GBC members hoped that taking sannyasa would help Jayatirtha to overcome the problems in spiritual life, but Jayatirtha was unhappy in ISKCON after that. He started to "shift his loyalty away from ISKCON leadership to Shridhara Swami", a godbrother of A. C. Bhaktivedanta Swami Prabhupada, who lived in West Bengal. At the spring 1982 GBC annual meeting in Mayapur, Jayatirtha was told, that if he did not stop seeing Shridhara Swami, he would be removed from his leadership post in ISKCON. In response, Jayatirtha walked off the ISKCON Mayapur property taking nothing with him and took refuge in the Gaudiya Math ashram of Shridhara Swami. Shridhara Swami, being a senior Gaudiya Vashnava leader, was concerned about the growing tension in ISKCON. He tried to mediate various problems, but usually only drew fire on himself as a result. Many of Prabhupada's disciples, disillusioned with the existing "zonal guru system" in ISKCON at the time left the organization and turned to Shridhara Swami and Gaudiya Math in search of spiritual renewal. Consequently, the GBC considered Shridhara Swami a threat, especially when such senior ISKCON members as Jayatirtha took his side.

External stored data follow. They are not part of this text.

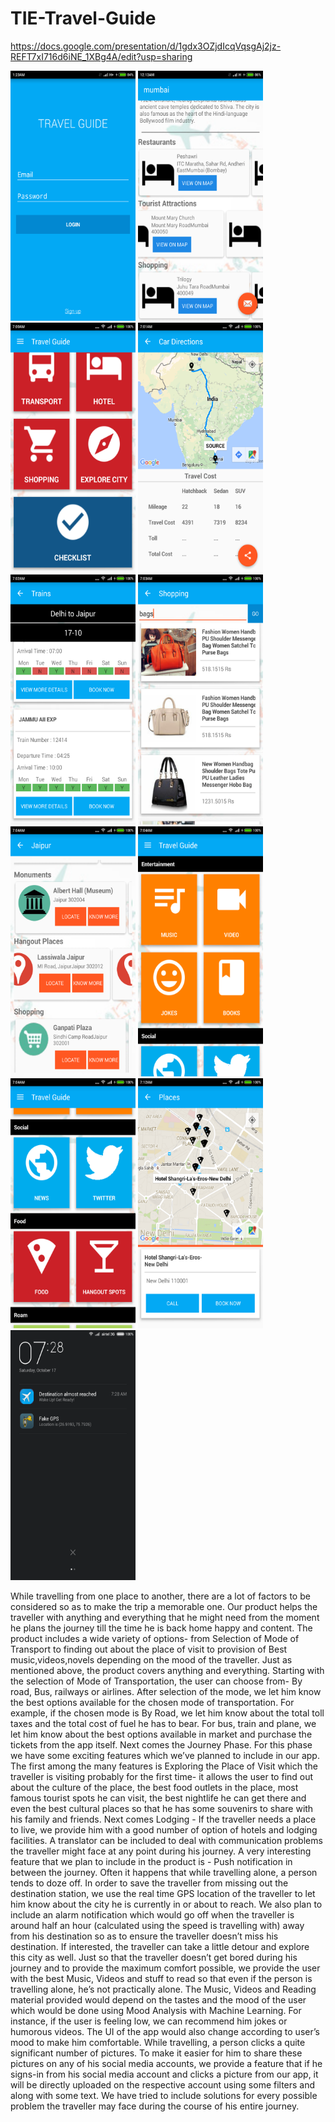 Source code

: # TIE-Travel-Guide

https://docs.google.com/presentation/d/1gdx3OZjdIcqVqsgAj2jz-REFT7xI716d6iNE_1XBg4A/edit?usp=sharing

<img src="https://github.com/Swati4star/TIE-Travel-Guide/blob/master/screenshots/Screenshot_2015-10-11-01-23-43.png" width="200px" height="400px" />
<img src="https://github.com/Swati4star/TIE-Travel-Guide/blob/master/screenshots/Screenshot_2015-10-15-00-13-47.png" width="200px" height="400px" />
<img src="https://github.com/Swati4star/TIE-Travel-Guide/blob/master/screenshots/Screenshot_2015-10-17-07-00-07.png" width="200px" height="400px" />
<img src="https://github.com/Swati4star/TIE-Travel-Guide/blob/master/screenshots/Screenshot_2015-10-17-07-01-01.png" width="200px" height="400px" />
<img src="https://github.com/Swati4star/TIE-Travel-Guide/blob/master/screenshots/Screenshot_2015-10-17-07-02-46.png" width="200px" height="400px" />
<img src="https://github.com/Swati4star/TIE-Travel-Guide/blob/master/screenshots/Screenshot_2015-10-17-07-03-27.png" width="200px" height="400px" />
<img src="https://github.com/Swati4star/TIE-Travel-Guide/blob/master/screenshots/Screenshot_2015-10-17-07-04-04.png" width="200px" height="400px" />
<img src="https://github.com/Swati4star/TIE-Travel-Guide/blob/master/screenshots/Screenshot_2015-10-17-07-04-26.png" width="200px" height="400px" />
<img src="https://github.com/Swati4star/TIE-Travel-Guide/blob/master/screenshots/Screenshot_2015-10-17-07-04-30.png" width="200px" height="400px" />
<img src="https://github.com/Swati4star/TIE-Travel-Guide/blob/master/screenshots/Screenshot_2015-10-17-07-12-25.png" width="200px" height="400px" />
<img src="https://github.com/Swati4star/TIE-Travel-Guide/blob/master/screenshots/Screenshot_2015-10-17-07-28-55.png" width="200px" height="400px" />




While travelling from one place to another, there are a lot of factors to be considered so as to make the trip a memorable one. Our product helps the traveller with anything and everything  that he might need from the moment he plans the journey till the time he is back home happy and content.
The product includes a wide variety of options- from Selection of Mode of Transport to finding out about the place of visit to provision of Best music,videos,novels depending on the mood of the traveller. Just as mentioned above, the product covers anything and everything.
Starting with the selection of Mode of Transportation, the user can choose from- By road, Bus, railways or airlines. After selection of the mode, we let him know the best options available for the chosen mode of transportation. For example, if the chosen mode is By Road, we let him know about the total toll taxes and the total cost of fuel he has to bear. For bus, train and plane, we let him know about the best options available in market and purchase the tickets from the app itself.
Next comes the Journey Phase. For this phase we have some exciting features which we’ve planned to include in our app.
The first among the many features  is  Exploring the Place of Visit  which the traveller is visiting probably for the first time- it allows the user to find out about the culture of the place, the best food outlets  in the place, most famous tourist spots he can visit, the best nightlife he can get there and even the best cultural places so that he has some souvenirs to share with his family and friends.
Next comes Lodging - If the traveller needs a place to live, we provide him with a good number of option of hotels and lodging facilities. A translator can be included to deal with communication problems the traveller might face at any point during his journey.
A very interesting feature that we plan to include in the product is - Push notification in between the journey. Often it happens that while travelling alone, a person tends to doze off. In order to save the traveller from missing out the destination station, we use the real time GPS location of the traveller to let him know about the city he is currently in or about to reach. We also plan to include an alarm notification which would go off when the traveller is around half an hour (calculated using the speed is travelling with) away from his destination so as to ensure the traveller doesn’t miss his destination. If interested, the traveller can take a little detour and explore this city as well. Just so that the traveller doesn’t get bored during his journey and to provide the maximum comfort possible, we provide the user with the best Music, Videos and stuff to read so that even if the person is travelling alone, he’s not practically alone. The Music, Videos and Reading material provided would depend on the tastes and the mood of the user which would be done using Mood Analysis with Machine Learning. For instance, if the user is feeling low, we can recommend him jokes or humorous videos. The UI of the app would also change according to user’s mood to make him comfortable.
While travelling, a person clicks a quite significant number of pictures. To make it easier for him to share these pictures on any of his social media accounts, we provide a feature that if he signs-in from his social media account and clicks a picture from our app, it will be directly uploaded on the respective account using some filters and along with some text.
We have tried to include solutions for every possible problem the traveller may face during the course of his entire journey.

==Withdrawal from ISKCON==
At the 1982 meeting, the GBC (Governing Body Commission) instructed Jayatirtha Maharaja that he must forgo any contact with Sridhara Maharaja or else leave ISKCON, otherwise he would be condemned for "failing to cooperate with the ISKCON movement". To stabilize Jayatirtha's zone, the GBC turned it to another guru, Bhagavan, who reinitiated some of Jayatirtha's disciples. Under Bhagavan's leadership, Hare Krishna devotees in UK went on a year-long marathon to collect funds to save British ISKCON properties. Unable to pay high mortgage payments, Bhagavan eventually had to sell Croome Court estate. ISKCON in the absence of jayatirtha's managerial skills was becoming unviable. Some of Jayatirtha's disciples fled from London to India and joined their guru, creating "the first formal schismatic offshoot from ISKCON". Jayatirtha's new splinter group became based in London and he renamed his former ISKCON disciples with biblical names. Finally, he left his London temple and went to Nepal with a small group of students and founded The Order of Pilgrims which later became established in South Africa.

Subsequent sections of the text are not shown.